Au soutien de la confirmation du jugement qui a débouté les appelants de leurs demandes au titre de la perte prétendue de constructibilité et du préjudice moral, ils soulignent que les modifications intervenues entre l'ancien et le nouveau PLU résultant du document de présentation de la mairie montrent qu'avant la modification, toute implantation n'était possible que pour les parcelles d'une profondeur inférieure à 15 mètres, ce que le tribunal a retenu à bon droit et qu'en outre les appelants, qui omettent de définir ce qu'ils considéraient être le projet initialement prévu puisqu'ils n'ont jamais fait entrer dans le champ contractuel une surface minimum à obtenir pour une extension, ne rapportent pas la preuve d'un quelconque préjudice du chef de la perte de constructibilité et/ou de la non réalisation du projet souhaité. Les intimés soulignent que l'estimation du préjudice invoqué est erronée puisqu'elle est calculée sur la base d'une maison habitable et non du terrain nu et que la preuve du préjudice moral invoqué n'est aucunement rapportée. Au soutien de leur appel incident les assureurs rappellent que la garantie n'est due que dans la limite du contrat et que la police exclut en son article 4-16 le remboursement des honoraires perçus par l'assuré. Ils soulignent en tout état de cause que la franchise opposable au tiers lésé devra être déduite.
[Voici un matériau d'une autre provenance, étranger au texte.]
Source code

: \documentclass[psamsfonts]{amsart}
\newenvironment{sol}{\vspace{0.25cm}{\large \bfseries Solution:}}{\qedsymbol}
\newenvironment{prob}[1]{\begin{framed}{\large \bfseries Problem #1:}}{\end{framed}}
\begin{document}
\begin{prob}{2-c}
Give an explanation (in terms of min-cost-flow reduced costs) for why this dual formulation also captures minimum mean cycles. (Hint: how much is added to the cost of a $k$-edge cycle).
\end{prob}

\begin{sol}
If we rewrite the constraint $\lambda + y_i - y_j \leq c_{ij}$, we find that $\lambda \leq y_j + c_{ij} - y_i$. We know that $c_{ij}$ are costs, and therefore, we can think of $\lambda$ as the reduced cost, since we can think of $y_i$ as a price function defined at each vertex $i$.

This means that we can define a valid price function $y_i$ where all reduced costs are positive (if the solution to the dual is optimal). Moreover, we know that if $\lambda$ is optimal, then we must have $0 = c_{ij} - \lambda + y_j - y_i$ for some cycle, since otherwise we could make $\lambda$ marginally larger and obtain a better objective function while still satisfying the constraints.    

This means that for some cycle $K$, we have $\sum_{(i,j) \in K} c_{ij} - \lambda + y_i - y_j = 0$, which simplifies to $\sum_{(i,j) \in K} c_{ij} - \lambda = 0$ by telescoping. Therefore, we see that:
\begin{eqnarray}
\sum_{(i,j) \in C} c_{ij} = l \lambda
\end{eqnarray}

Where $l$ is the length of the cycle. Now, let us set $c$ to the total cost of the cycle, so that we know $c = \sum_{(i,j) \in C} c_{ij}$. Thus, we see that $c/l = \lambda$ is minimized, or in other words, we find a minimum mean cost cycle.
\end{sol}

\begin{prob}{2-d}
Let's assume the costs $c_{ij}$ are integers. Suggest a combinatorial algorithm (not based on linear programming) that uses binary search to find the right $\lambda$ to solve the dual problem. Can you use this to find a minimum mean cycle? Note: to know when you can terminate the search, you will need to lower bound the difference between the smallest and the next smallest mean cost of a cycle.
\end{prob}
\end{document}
A titre infiniment subsidiaire ils font valoir que l'architecte n'a commis aucune faute dès lors que les premiers plans établis respectaient les prescriptions du PLU mais ont été refusés par les époux Y. et qu'au vu du refus des époux Y. de lui transmettre le rapport d'expertise qu'ils ont sollicités sur la solidité du bâtiment, l'architecte a été mis dans l'impossibilité de poursuivre sa mission faute de pouvoir vérifier l'état du bâtiment existant sur lequel la surélévation était projetée.

Réponse de la cour :

1.1 La mise hors de cause des Souscripteurs du Lloyd's de Londres

Il n'est produit aucune pièce étayant le transfert du portefeuille d'assurés des Souscripteurs du Lloyd's de Londres à la société Lloyd's Insurance Company et notamment l'autorisation donnée à ce transfert par l'ordonnance du 25 novembre 2020 invoquée.

Il en résulte qu'il ne peut être fait droit à la demande de mise hors de cause des Souscripteurs du Lloyd's de Londres cependant qu'il sera donné acte à la société Lloyd's Insurance Company de son intervention volontaire à l'instance, en l'absence de moyen opposant élevé par les appelants.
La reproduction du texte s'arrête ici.